- Publish Date
- Sunday, 7 January 2018, 10:16AM
Former All Blacks coach Wayne Smith has revealed that he was diagnosed with prostate cancer last year, and that he will undertake a mentoring role with Italy following an operation to remove the affected gland.
Smith, 60, ended a 20-year association with the All Blacks at the end of The Rugby Championship in October. However, he explained that he was aware of his illness throughout that farewell tournament after an MRI scan "showed up some tumours". Smith told Fairfax the pathology report on the prostate had been completed, and it indicated that, most probably, Smith had been cured.
"I was getting the blood tests about every six months. It was high PSA levels that initially alerted the doctor," Smith told Fairfax. "High levels don't automatically mean you've got cancer, but it is an alert, and it led to me getting a digital exam, and he then thought, 'Hmm..there's a hard spot there.' Could be nothing, but he sent me to the urologist.

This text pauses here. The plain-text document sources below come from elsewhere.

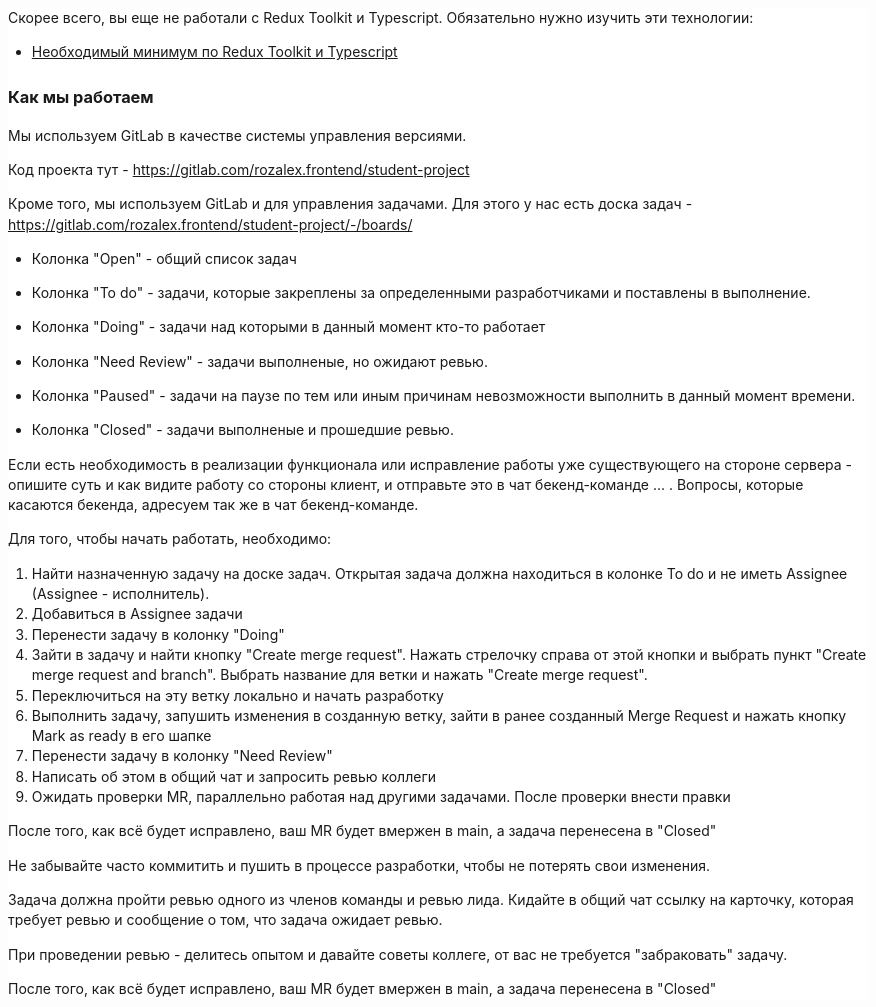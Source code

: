 Скорее всего, вы еще не работали с Redux Toolkit и Typescript.
Обязательно нужно изучить эти технологии:
- [Необходимый минимум по Redux Toolkit и Typescript](https://gitlab.com/rozalex.frontend/student-project/-/blob/main/USEFUL_MATERIALS.md)

### Как мы работаем
Мы используем GitLab в качестве системы управления версиями.

Код проекта тут - https://gitlab.com/rozalex.frontend/student-project

Кроме того, мы используем GitLab и для управления задачами. Для этого у нас есть доска задач - https://gitlab.com/rozalex.frontend/student-project/-/boards/

- Колонка "Open" - общий список задач

- Колонка "To do" - задачи, которые закреплены за определенными разработчиками и поставлены в выполнение.

- Колонка "Doing" - задачи над которыми в данный момент кто-то работает

- Колонка "Need Review" - задачи выполненые, но ожидают ревью.

- Колонка "Paused" - задачи на паузе по тем или иным причинам невозможности выполнить в данный момент времени.

- Колонка "Closed" - задачи выполненые и прошедшие ревью.

Если есть необходимость в реализации функционала или исправление работы уже существующего на стороне сервера - опишите суть и как видите работу со стороны клиент, и отправьте это в чат бекенд-команде ... . Вопросы, которые касаются бекенда, адресуем так же в чат бекенд-команде.

Для того, чтобы начать работать, необходимо:

1. Найти назначенную задачу на доске задач.
Открытая задача должна находиться в колонке To do и не иметь Assignee (Assignee - исполнитель).
2. Добавиться в Assignee задачи
3. Перенести задачу в колонку "Doing"
4. Зайти в задачу и найти кнопку "Create merge request".
Нажать стрелочку справа от этой кнопки и выбрать пункт "Create merge request and branch".
Выбрать название для ветки и нажать "Create merge request".
5. Переключиться на эту ветку локально и начать разработку
6. Выполнить задачу, запушить изменения в созданную ветку,
   зайти в ранее созданный Merge Request и нажать кнопку Mark as ready в его шапке
7. Перенести задачу в колонку "Need Review"
8. Написать об этом в общий чат и запросить ревью коллеги
9. Ожидать проверки MR, параллельно работая над другими задачами. После проверки внести правки

После того, как всё будет исправлено, ваш MR будет вмержен в main, а задача перенесена в "Closed"

Не забывайте часто коммитить и пушить в процессе разработки, чтобы не потерять свои изменения.

Задача должна пройти ревью одного из членов команды и ревью лида. Кидайте в общий чат ссылку на карточку, которая требует ревью и сообщение о том, что задача ожидает ревью.

При проведении ревью - делитесь опытом и давайте советы коллеге, от вас не требуется "забраковать" задачу.

После того, как всё будет исправлено, ваш MR будет вмержен в main, а задача перенесена в "Closed"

"Through the Rugby Championship I knew I had it, but I didn't really talk to anyone (inside the All Blacks). The only one was the team doctor, Tony Page, and I didn't even tell him.
Smith decided to 'just get the thing out' and before the operation came a CT scan to see if the cancer had spread elsewhere.
The discovery he had cancer played no role in Smith's decision to step down from the All Black coaching team.
Nicknamed "The Professor", Smith had a 20-year association with the All Blacks as a player and then in three spells as a coach.